Working Men’s Club: ‘Fear Fear’ (Heavenly, 2022)

Genere: goth-dance | Uscita: 15 luglio 2022

Che Syd Minsky-Sargeant pretendesse per sé tutta la responsabilità creativa della band che ha fondato, era già piuttosto evidente ai tempi di ‘Working Men’s Club‘, l’omonimo album di debutto di un paio di anni fa. Conteneva le composizioni a cui il giovane musicista inglese lavorava sin da quando aveva 16 anni, rivedute e corrette un sacco di volte e rifinite dall’esperto Ross Orton una volta entrati in studio. Soltanto poco tempo prima, aveva cambiato totalmente la line-up del gruppo, riservandosi l’esclusiva dell’incisione del materiale da lui congegnato. E’ accaduto così anche per ‘Fear Fear‘ (Ross Orton compreso), sophomore che è un’evidente evoluzione dal punto di vista artistico, personale e soprattutto sonoro.

È un suono marcatamente più cupo e denso quello del secondo LP del musicista originario di Todmorden, in cui la componente elettronica dilaga e quella analogica si riduce. Insomma, per lunghi tratti pare più un disco di un producer che di un musicista. I BpM quasi sempre uptempo fanno da contraltare al periodo storico in cui ‘Fear Fear‘ è stato concepito, ovvero quello della pandemia, dei lockdown e della chiusura dei club. Ha però quell’atmosferica claustrofobica che può essere paragonata al comune sentire di quei giorni, soprattutto considerando il ventenne Syd parte di quei millennial trovatisi improvvisamente tappati in casa. Tira dritto come un fuso il ragazzo inglese, come se lottasse a testa alta contro i propri demoni: “Non per ignorare le cose importanti che stanno accadendo, ma è più che altro il mio pensiero in relazione a ciò che ho sofferto e alla mia rabbia esistenziale per ciò che sta accadendo nel mondo“, spiega in questa intervista a The Skinny.

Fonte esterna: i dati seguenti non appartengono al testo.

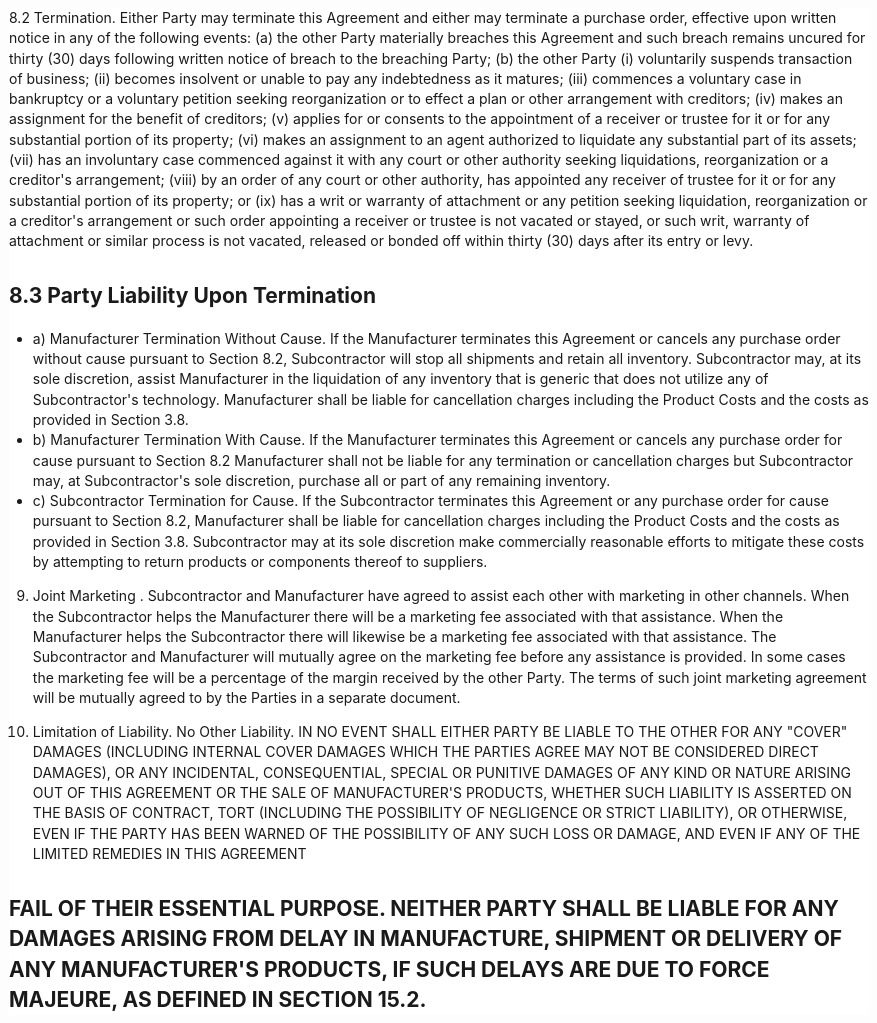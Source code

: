 8.2 Termination. Either Party may terminate this Agreement and either may terminate a purchase order, effective upon written notice in any of the following events: (a) the other Party materially breaches this Agreement and such breach remains uncured for thirty (30) days following written notice of breach to the breaching Party; (b) the other Party (i) voluntarily suspends transaction of business; (ii) becomes insolvent or unable to pay any indebtedness as it matures; (iii) commences a voluntary case in bankruptcy or a voluntary petition seeking reorganization or to effect a plan or other arrangement with creditors; (iv) makes an assignment for the benefit of creditors; (v) applies for or consents to the appointment of a receiver or trustee for it or for any substantial portion of its property; (vi) makes an assignment to an agent authorized to liquidate any substantial part of its assets; (vii) has an involuntary case commenced against it with any court or other authority seeking liquidations, reorganization or a creditor's arrangement; (viii) by an order of any court or other authority, has appointed any receiver of trustee for it or for any substantial portion of its property; or (ix) has a writ or warranty of attachment or any petition seeking liquidation, reorganization or a creditor's arrangement or such order appointing a receiver or trustee is not vacated or stayed, or such writ, warranty of attachment or similar process is not vacated, released or bonded off within thirty (30) days after its entry or levy.

## 8.3 Party Liability Upon Termination

- a) Manufacturer Termination Without Cause. If the Manufacturer terminates this Agreement or cancels any purchase order without cause pursuant to  Section 8.2, Subcontractor will stop all shipments and retain all inventory. Subcontractor may, at its sole discretion, assist Manufacturer in the liquidation of any inventory that is generic that does not utilize any of Subcontractor's technology. Manufacturer shall be liable for cancellation charges including the Product Costs and the costs as provided in Section 3.8.
- b) Manufacturer Termination With Cause. If the Manufacturer terminates this Agreement or cancels any purchase order for cause pursuant to Section 8.2 Manufacturer shall not be liable for any termination or cancellation charges but Subcontractor may, at Subcontractor's sole discretion, purchase all or part of any remaining inventory.
- c) Subcontractor Termination for Cause. If the Subcontractor terminates this Agreement or any purchase order for cause pursuant to Section 8.2, Manufacturer shall be liable for cancellation charges including the Product Costs and the costs as provided in Section 3.8. Subcontractor may at its sole discretion make commercially reasonable efforts to mitigate these costs by attempting to return products or components thereof to suppliers.

9. Joint Marketing . Subcontractor and Manufacturer have agreed to assist each other with marketing in other channels. When the Subcontractor helps the Manufacturer there will be a marketing fee associated with that assistance. When the Manufacturer helps the Subcontractor there will likewise be a marketing fee associated with that assistance. The Subcontractor and Manufacturer will mutually agree on the marketing fee before any assistance is provided. In some cases the marketing fee will be a percentage of the margin received by the other Party. The terms of such joint marketing agreement will be mutually agreed to by the Parties in a separate document.

10. Limitation of Liability. No Other Liability. IN NO EVENT SHALL EITHER PARTY BE LIABLE TO THE OTHER FOR ANY "COVER" DAMAGES (INCLUDING INTERNAL COVER DAMAGES WHICH THE PARTIES AGREE MAY NOT BE CONSIDERED DIRECT DAMAGES), OR ANY INCIDENTAL, CONSEQUENTIAL, SPECIAL OR PUNITIVE DAMAGES OF ANY KIND OR NATURE ARISING OUT OF THIS AGREEMENT OR THE SALE OF  MANUFACTURER'S  PRODUCTS, WHETHER SUCH LIABILITY IS ASSERTED ON THE BASIS OF CONTRACT, TORT (INCLUDING THE POSSIBILITY OF NEGLIGENCE OR STRICT LIABILITY), OR OTHERWISE, EVEN IF THE PARTY HAS BEEN WARNED OF THE POSSIBILITY OF ANY SUCH LOSS OR DAMAGE, AND EVEN IF ANY OF THE LIMITED REMEDIES IN THIS AGREEMENT

## FAIL OF THEIR ESSENTIAL PURPOSE. NEITHER PARTY SHALL BE LIABLE FOR ANY DAMAGES ARISING FROM DELAY IN MANUFACTURE, SHIPMENT OR DELIVERY OF ANY MANUFACTURER'S PRODUCTS, IF SUCH DELAYS ARE DUE TO FORCE MAJEURE, AS DEFINED IN SECTION 15.2.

È indubbiamente rimarchevole come un artista così giovane sia riuscito a creare un suono tanto definito e così connesso al proprio essere. Non c’è un attimo di respiro nei 48 minuti di durata, ‘Fear Fear‘ è una sorta di rave gotico da cui risulta impossibile affrancarsi. Ha un impatto più nel suo complesso che nelle singole parti: sebbene due brani come ‘Widow‘ e ‘Cut‘ possano assolvere alla funzione di singoli, ciò che manca rispetto all’esordio è proprio l’instradamento del suono nella concretezza della forma canzone. A questo giro, però. non sembra essere l’obbiettivo di Minsky-Sargeant, che altrimenti sarebbe già giunto vicino alla perfezione. Gliene resta di strada da fare, ma con una tale vena creativa e siffatto temperamento, non escludiamo che il traguardo possa essere prossimo.